Read each of the lines below and tally those with "coloneqq"; the tally is the whole answer.

[Recorded information Boundary: Start]

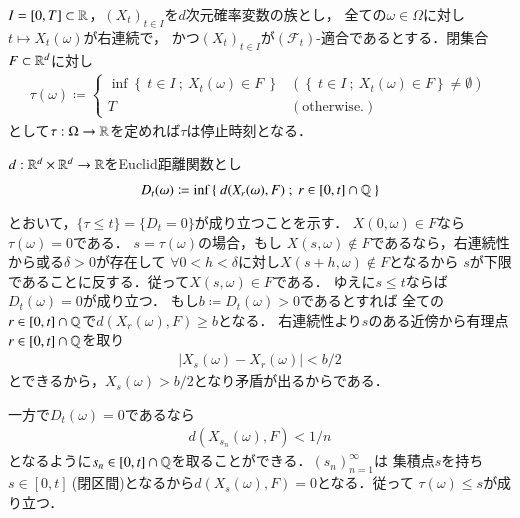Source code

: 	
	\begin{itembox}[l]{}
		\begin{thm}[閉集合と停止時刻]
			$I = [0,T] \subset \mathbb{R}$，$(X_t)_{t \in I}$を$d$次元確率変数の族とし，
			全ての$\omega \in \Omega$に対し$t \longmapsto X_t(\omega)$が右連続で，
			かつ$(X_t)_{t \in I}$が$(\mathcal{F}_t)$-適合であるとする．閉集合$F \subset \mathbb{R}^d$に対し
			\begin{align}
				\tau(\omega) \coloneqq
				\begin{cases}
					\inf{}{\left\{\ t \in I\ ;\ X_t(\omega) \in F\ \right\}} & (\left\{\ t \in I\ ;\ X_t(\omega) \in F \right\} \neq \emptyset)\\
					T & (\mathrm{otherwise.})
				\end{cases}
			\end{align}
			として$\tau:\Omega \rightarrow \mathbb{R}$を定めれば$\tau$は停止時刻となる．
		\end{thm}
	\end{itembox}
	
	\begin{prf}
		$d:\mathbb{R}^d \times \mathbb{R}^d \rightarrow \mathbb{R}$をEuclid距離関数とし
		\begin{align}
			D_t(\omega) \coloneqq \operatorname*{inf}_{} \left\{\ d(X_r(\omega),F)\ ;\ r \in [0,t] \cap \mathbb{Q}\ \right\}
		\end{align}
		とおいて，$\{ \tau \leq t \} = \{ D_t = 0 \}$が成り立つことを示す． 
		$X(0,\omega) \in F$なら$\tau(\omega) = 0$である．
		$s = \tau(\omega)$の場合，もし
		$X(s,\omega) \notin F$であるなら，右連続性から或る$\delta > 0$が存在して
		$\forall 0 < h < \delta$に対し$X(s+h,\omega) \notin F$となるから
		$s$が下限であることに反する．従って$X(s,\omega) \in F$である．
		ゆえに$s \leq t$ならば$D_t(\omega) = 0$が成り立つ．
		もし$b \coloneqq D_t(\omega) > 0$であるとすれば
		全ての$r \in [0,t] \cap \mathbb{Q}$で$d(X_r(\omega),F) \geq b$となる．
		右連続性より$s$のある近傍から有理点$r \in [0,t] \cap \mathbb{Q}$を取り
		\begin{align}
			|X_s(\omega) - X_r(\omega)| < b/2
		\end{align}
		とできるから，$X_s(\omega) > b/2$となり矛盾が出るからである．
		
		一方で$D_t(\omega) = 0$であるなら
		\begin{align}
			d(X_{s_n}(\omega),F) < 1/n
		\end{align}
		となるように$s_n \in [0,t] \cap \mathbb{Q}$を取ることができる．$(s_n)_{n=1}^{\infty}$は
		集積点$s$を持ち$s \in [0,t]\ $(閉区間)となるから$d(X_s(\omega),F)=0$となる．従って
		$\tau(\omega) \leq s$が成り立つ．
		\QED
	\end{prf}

[Recorded information Boundary: End]

#### [Answer to this problem]
3